Ainda não estamos em guerra, diz o discurso oficial, mas Inês já se converteu numa das sobreviventes desta "paz". Enquanto falam de ladrões de gado e de um conflito circunscrito a um espaço específico do território nacional, já há escolas vazias e destroçadas em nome da paridade. Famílias desfeitas e uma fome sem fissuras em vários distritos. E com este desgraçado diálogo de surdos espera-se que a cifra de crianças como Inês aumente consideravelmente.
Dizer, portanto, que Moçambique está à beira do abismo não constitui nenhuma novidade, mas a reactivação das bases da Renamo ao longo do país dá mais força ao pronunciamento. A descida ao inferno vai-se consumando pouco a pouco à medida que o conflito se alastra para a região sul do país, mas a violência vem-se reproduzindo faz tempo como se tivesse um guião escrito. Infelizmente, a insegurança voltou, fazendo com que o país retrocedesse duas décadas.

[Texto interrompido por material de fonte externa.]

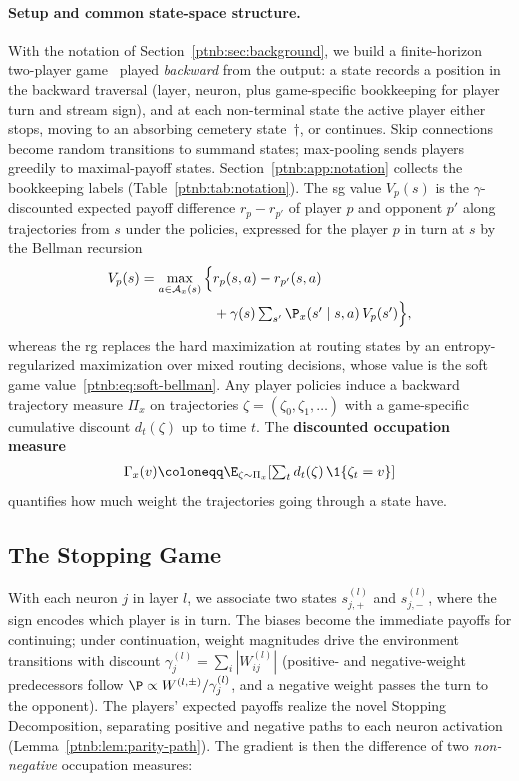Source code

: \paragraph{Setup and common state-space structure.}
With the notation of Section~\ref{ptnb:sec:background}, we build a finite-horizon two-player
game~\parencite{OsborneRubinstein1994} played \emph{backward} from the output: a state records a
position in the backward traversal (layer, neuron, plus game-specific bookkeeping for player turn
and stream sign), and at each non-terminal state the active player either stops, moving to an
absorbing cemetery state~$\dagger$, or continues. Skip connections become random transitions to
summand states; max-pooling sends players greedily to maximal-payoff states.
Section~\ref{ptnb:app:notation} collects the bookkeeping labels (Table~\ref{ptnb:tab:notation}).
The \ac{sg} value $V_p(s)$ is the $\gamma$-discounted expected payoff difference $r_p - r_{p'}$ of
player $p$ and opponent $p'$ along trajectories from $s$ under the policies, expressed for the
player $p$ in turn at $s$ by the Bellman recursion
\begin{align}\label{ptnb:eq:bellman}
    V_p(s) = \max_{a \in \mathcal{A}_x(s)} \Big\{ &r_p(s,a) - r_{p'}(s,a) \nonumber\\
    &+ \gamma(s) \textstyle\sum_{s'} \P_x(s' \mid s,a)\, V_p(s') \Big\},
\end{align}
whereas the \acl{rg} replaces the hard maximization at routing states by an entropy-regularized
maximization over mixed routing decisions, whose value is the soft game
value~\eqref{ptnb:eq:soft-bellman}.
Any player policies induce a backward trajectory measure $\Pi_x$ on trajectories $\zeta=(\zeta_0,
    \zeta_1, \dots)$ with a game-specific cumulative discount $d_t(\zeta)$ up to time $t$.
The \textbf{discounted occupation measure}~\parencite{Puterman1994mdp}
\begin{align}\label{ptnb:eq:attribution}
    \Gamma_x(v) \coloneqq \E_{\zeta \sim \Pi_x}\!\left[ \textstyle\sum_t d_t(\zeta)\,\1\{\zeta_t = v\}
    \right]
\end{align}
quantifies how much weight the trajectories going through a state have.

\subsection{The Stopping Game}\label{ptnb:sec:stopping}\label{sec:stopping_game_reinterpretation}

With each neuron $j$ in layer $l$, we associate two states $s^{(l)}_{j,+}$ and $s^{(l)}_{j,-}$,
where the sign encodes which player is in turn.
The biases become the immediate payoffs for continuing; under continuation, weight magnitudes drive
the environment transitions with discount $\gamma_j^{(l)} = \sum_i |W_{ij}^{(l)}|$ (positive- and
negative-weight predecessors follow $\P \propto W^{(l,\pm)}/\gamma^{(l)}_j$, and a negative weight
passes the turn to the opponent).
The players' expected payoffs realize the novel Stopping Decomposition, separating positive and
negative paths to each neuron activation (Lemma~\ref{ptnb:lem:parity-path}). The gradient is then the
difference of two \emph{non-negative} occupation measures:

Quando estes pequenos episódios do drama de pessoas como Inês e Cacilda passam despercebidos das grandes manchetes dos nossos jornais que advogam lutar pelos fracos é preciso questionar as nossas prioridades enquanto humanos. Ou seja, quando a mãe de Inês morre porque as parteiras deixaram o posto de saúde nas costas para salvar as suas próprias vidas, a sua filha passa a ser simplesmente menina de ninguém, sem nome, sem registo, sem identidade, e também sem futuro. Abandonada à sua sorte e enxotada de forma cruel da terra onde nasceu, Inês sobreviverá apenas por inércia na mais absoluta miséria. E agora, para aumentar mais o seu sofrimento, recebe a notícia de que a mãe perdeu a vida.
Assim, como Inês, já há órfãos da paridade, mas depende de todos nós alterar o destino destas crianças. Inês já ofereceu a sua mãe, mas sem que as mães de quem alimenta o conflito armado – dos dois lados – tenham o mesmo destino é impossível justificar o barulho das armas.